Try it: The required output is the line containing "### 2. Phylogenetics" followed by every line after it to the end of the listing, each written out exactly.

START Dataset excerpts

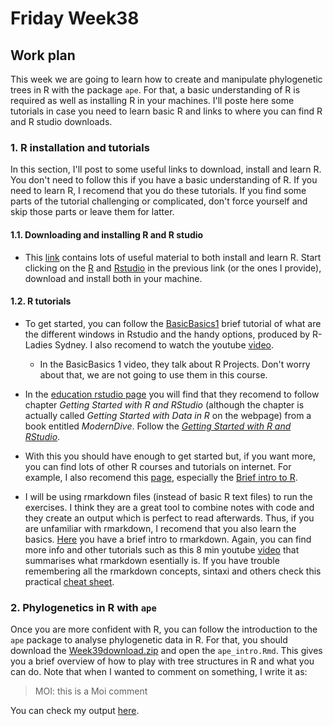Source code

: # Friday Week38

## Work plan


This week we are going to learn how to create and manipulate phylogenetic trees in R with the package `ape`. For that, a basic understanding of R is required as well as installing R in your machines. I'll poste here some tutorials in case you need to learn basic R and links to where you can find R and R studio downloads. 

### 1. R installation and tutorials

In this section, I'll post to some useful links to download, install and learn R. You don't need to follow this if you have a basic understanding of R. If you need to learn R, I recomend that you do these tutorials. If you find some parts of the tutorial challenging or complicated, don't force yourself and skip those parts or leave them for latter. 

#### 1.1. Downloading and installing R and R studio

- This [link](https://education.rstudio.com/learn/beginner/) contains lots of useful material to both install and learn R. Start clicking on the [R](https://cloud.r-project.org) and [Rstudio](https://rstudio.com/products/rstudio/download/) in the previous link (or the ones I provide), download and install both in your machine. 

#### 1.2. R tutorials

- To get started, you can follow the [BasicBasics1](https://rladiessydney.org/courses/ryouwithme/01-basicbasics-1/) brief tutorial of what are the different windows in Rstudio and the handy options, produced by R-Ladies Sydney. I also recomend to watch the youtube [video](https://youtu.be/kfcX5DEMAp4).

    + In the BasicBasics 1 video, they talk about R Projects. Don't worry about that, we are not going to use them in this course. 
    
- In the [education rstudio page](https://education.rstudio.com/learn/beginner/) you will find that they recomend to follow chapter *Getting Started with R and RStudio* (although the chapter is actually called *Getting Started with Data in R* on the webpage) from a book entitled *ModernDive*. Follow the [*Getting Started with R and RStudio*](https://moderndive.netlify.app/1-5-conclusion.html).

- With this you should have enough to get started but, if you want more, you can find lots of other R courses and tutorials on internet. For example, I also recomend this [page](https://whitlockschluter.zoology.ubc.ca/r-code), especially the [Brief intro to R](https://whitlockschluter.zoology.ubc.ca/r-code/intror). 

- I will be using rmarkdown files (instead of basic R text files) to run the exercises. I think they are a great tool to combine notes with code and they create an output which is perfect to read afterwards. Thus, if you are unfamiliar with rmarkdown, I recomend that you also learn the basics. [Here](https://rmarkdown.rstudio.com/articles_intro.html) you have a brief intro to rmarkdown. Again, you can find more info and other tutorials such as this 8 min youtube [video](https://www.youtube.com/watch?v=1XJTddpcj3w) that summarises what rmarkdown esentially is. If you have trouble remembering all the rmarkdown concepts, sintaxi and others check this practical [cheat sheet](https://rstudio.com/wp-content/uploads/2015/02/rmarkdown-cheatsheet.pdf).


### 2. Phylogenetics in R with `ape`

Once you are more confident with R, you can follow the introduction to the `ape` package to analyse phylogenetic data in R. For that, you should download the [Week39download.zip](Week39download.zip) and open the `ape_intro.Rmd`. This gives you a brief overview of how to play with tree structures in R and what you can do. Note that when I wanted to comment on something, I write it as:

> MOI: this is a Moi comment

You can check my output [here](ape_intro.md).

END Dataset excerpts

Result of the exercise:
### 2. Phylogenetics in R with `ape`

Once you are more confident with R, you can follow the introduction to the `ape` package to analyse phylogenetic data in R. For that, you should download the [Week39download.zip](Week39download.zip) and open the `ape_intro.Rmd`. This gives you a brief overview of how to play with tree structures in R and what you can do. Note that when I wanted to comment on something, I write it as:

> MOI: this is a Moi comment

You can check my output [here](ape_intro.md).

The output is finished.